● **GOAL OF THE EXERCISE**
Could the data below be retyped exactly, without its pictures?

[RECORDS PROVIDED — start]

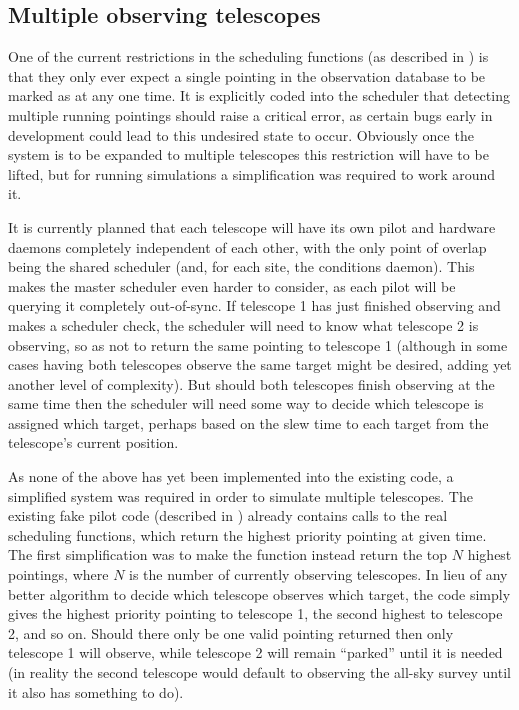 \subsection{Multiple observing telescopes}
\label{sec:multi_tel_scheduling}
\begin{colsection}

One of the current restrictions in the scheduling functions (as described in ) is that they only ever expect a single pointing in the observation database to be marked as  at any one time. It is explicitly coded into the scheduler that detecting multiple running pointings should raise a critical error, as certain bugs early in development could lead to this undesired state to occur. Obviously once the system is to be expanded to multiple telescopes this restriction will have to be lifted, but for running simulations a simplification was required to work around it.

It is currently planned that each telescope will have its own pilot and hardware daemons completely independent of each other, with the only point of overlap being the shared scheduler (and, for each site, the conditions daemon). This makes the master scheduler even harder to consider, as each pilot will be querying it completely out-of-sync. If telescope 1 has just finished observing and makes a scheduler check, the scheduler will need to know what telescope 2 is observing, so as not to return the same pointing to telescope 1 (although in some cases having both telescopes observe the same target might be desired, adding yet another level of complexity). But should both telescopes finish observing at the same time then the scheduler will need some way to decide which telescope is assigned which target, perhaps based on the slew time to each target from the telescope's current position.

As none of the above has yet been implemented into the existing code, a simplified system was required in order to simulate multiple telescopes. The existing fake pilot code (described in ) already contains calls to the real scheduling functions, which return the highest priority pointing at given time. The first simplification was to make the function instead return the top $N$ highest pointings, where $N$ is the number of currently observing telescopes. In lieu of any better algorithm to decide which telescope observes which target, the code simply gives the highest priority pointing to telescope 1, the second highest to telescope 2, and so on. Should there only be one valid pointing returned then only telescope 1 will observe, while telescope 2 will remain ``parked'' until it is needed (in reality the second telescope would default to observing the all-sky survey until it also has something to do).


\end{colsection}
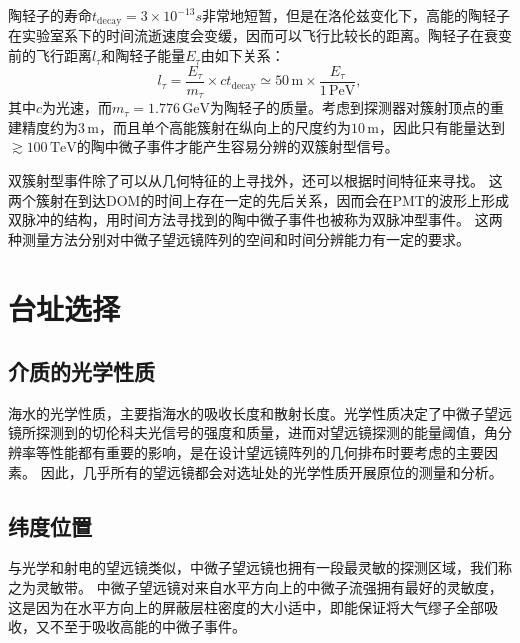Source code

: 陶轻子的寿命$t_\mathrm{decay} = 3\times10^{-13}s$非常地短暂，但是在洛伦兹变化下，高能的陶轻子在实验室系下的时间流逝速度会变缓，因而可以飞行比较长的距离。陶轻子在衰变前的飞行距离$l_\tau$和陶轻子能量$E_\tau$由如下关系：
\begin{equation}
    l_\tau = \frac{E_\tau}{m_\tau} \times c t_\mathrm{decay} \simeq 50\,\mathrm{m} \times \frac{E_\tau}{1\,\mathrm{PeV}} ,
    \label{eq:tau_decay}
\end{equation}
其中$c$为光速，而$m_\tau=1.776 \,\mathrm{GeV}$为陶轻子的质量。考虑到探测器对簇射顶点的重建精度约为$3\,\mathrm{m}$，而且单个高能簇射在纵向上的尺度约为$10\,\mathrm{m}$，因此只有能量达到$\gtrsim 100 \, \mathrm{TeV}$的陶中微子事件才能产生容易分辨的双簇射型信号。

双簇射型事件除了可以从几何特征的上寻找外\cite{IceCube_tau:2020}，还可以根据时间特征来寻找。
这两个簇射在到达DOM的时间上存在一定的先后关系，因而会在PMT的波形上形成双脉冲的结构，用时间方法寻找到的陶中微子事件也被称为双脉冲型事件\cite{IceCube_tau_Donglian:2015, IceCube_tau_Logan:2019, Tian_tau_double_pulse:2021}。
这两种测量方法分别对中微子望远镜阵列的空间和时间分辨能力有一定的要求。

\section{台址选择}

\subsection{介质的光学性质}

海水的光学性质，主要指海水的吸收长度和散射长度。光学性质决定了中微子望远镜所探测到的切伦科夫光信号的强度和质量，进而对望远镜探测的能量阈值，角分辨率等性能都有重要的影响，是在设计望远镜阵列的几何排布时要考虑的主要因素。
因此，几乎所有的望远镜都会对选址处的光学性质开展原位的测量和分析\cite{OP_ANTARES:2004, OP_Baikal:2012, OP_Grace:2018, OP_IceCube:2006, OP_IceCube:2013, OP_NEMO:2006, OP_P-One:2021}。

\subsection{纬度位置}

与光学和射电的望远镜类似，中微子望远镜也拥有一段最灵敏的探测区域，我们称之为灵敏带。
中微子望远镜对来自水平方向上的中微子流强拥有最好的灵敏度，这是因为在水平方向上的屏蔽层柱密度的大小适中，即能保证将大气缪子全部吸收，又不至于吸收高能的中微子事件。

[RECORDS PROVIDED — finish]

● **REPLY**
 \subsection{Multiple observing telescopes}
\label{sec:multi_tel_scheduling}
\begin{colsection}

One of the current restrictions in the scheduling functions (as described in ) is that they only ever expect a single pointing in the observation database to be marked as  at any one time. It is explicitly coded into the scheduler that detecting multiple running pointings should raise a critical error, as certain bugs early in development could lead to this undesired state to occur. Obviously once the system is to be expanded to multiple telescopes this restriction will have to be lifted, but for running simulations a simplification was required to work around it.

It is currently planned that each telescope will have its own pilot and hardware daemons completely independent of each other, with the only point of overlap being the shared scheduler (and, for each site, the conditions daemon). This makes the master scheduler even harder to consider, as each pilot will be querying it completely out-of-sync. If telescope 1 has just finished observing and makes a scheduler check, the scheduler will need to know what telescope 2 is observing, so as not to return the same pointing to telescope 1 (although in some cases having both telescopes observe the same target might be desired, adding yet another level of complexity). But should both telescopes finish observing at the same time then the scheduler will need some way to decide which telescope is assigned which target, perhaps based on the slew time to each target from the telescope's current position.

As none of the above has yet been implemented into the existing code, a simplified system was required in order to simulate multiple telescopes. The existing fake pilot code (described in ) already contains calls to the real scheduling functions, which return the highest priority pointing at given time. The first simplification was to make the function instead return the top $N$ highest pointings, where $N$ is the number of currently observing telescopes. In lieu of any better algorithm to decide which telescope observes which target, the code simply gives the highest priority pointing to telescope 1, the second highest to telescope 2, and so on. Should there only be one valid pointing returned then only telescope 1 will observe, while telescope 2 will remain ``parked'' until it is needed (in reality the second telescope would default to observing the all-sky survey until it also has something to do).


\end{colsection}
Source code

: 陶轻子的寿命$t_\mathrm{decay} = 3\times10^{-13}s$非常地短暂，但是在洛伦兹变化下，高能的陶轻子在实验室系下的时间流逝速度会变缓，因而可以飞行比较长的距离。陶轻子在衰变前的飞行距离$l_\tau$和陶轻子能量$E_\tau$由如下关系：
\begin{equation}
    l_\tau = \frac{E_\tau}{m_\tau} \times c t_\mathrm{decay} \simeq 50\,\mathrm{m} \times \frac{E_\tau}{1\,\mathrm{PeV}} ,
    \label{eq:tau_decay}
\end{equation}
其中$c$为光速，而$m_\tau=1.776 \,\mathrm{GeV}$为陶轻子的质量。考虑到探测器对簇射顶点的重建精度约为$3\,\mathrm{m}$，而且单个高能簇射在纵向上的尺度约为$10\,\mathrm{m}$，因此只有能量达到$\gtrsim 100 \, \mathrm{TeV}$的陶中微子事件才能产生容易分辨的双簇射型信号。

双簇射型事件除了可以从几何特征的上寻找外\cite{IceCube_tau:2020}，还可以根据时间特征来寻找。
这两个簇射在到达DOM的时间上存在一定的先后关系，因而会在PMT的波形上形成双脉冲的结构，用时间方法寻找到的陶中微子事件也被称为双脉冲型事件\cite{IceCube_tau_Donglian:2015, IceCube_tau_Logan:2019, Tian_tau_double_pulse:2021}。
这两种测量方法分别对中微子望远镜阵列的空间和时间分辨能力有一定的要求。

\section{台址选择}

\subsection{介质的光学性质}

海水的光学性质，主要指海水的吸收长度和散射长度。光学性质决定了中微子望远镜所探测到的切伦科夫光信号的强度和质量，进而对望远镜探测的能量阈值，角分辨率等性能都有重要的影响，是在设计望远镜阵列的几何排布时要考虑的主要因素。
因此，几乎所有的望远镜都会对选址处的光学性质开展原位的测量和分析\cite{OP_ANTARES:2004, OP_Baikal:2012, OP_Grace:2018, OP_IceCube:2006, OP_IceCube:2013, OP_NEMO:2006, OP_P-One:2021}。

\subsection{纬度位置}

与光学和射电的望远镜类似，中微子望远镜也拥有一段最灵敏的探测区域，我们称之为灵敏带。
中微子望远镜对来自水平方向上的中微子流强拥有最好的灵敏度，这是因为在水平方向上的屏蔽层柱密度的大小适中，即能保证将大气缪子全部吸收，又不至于吸收高能的中微子事件。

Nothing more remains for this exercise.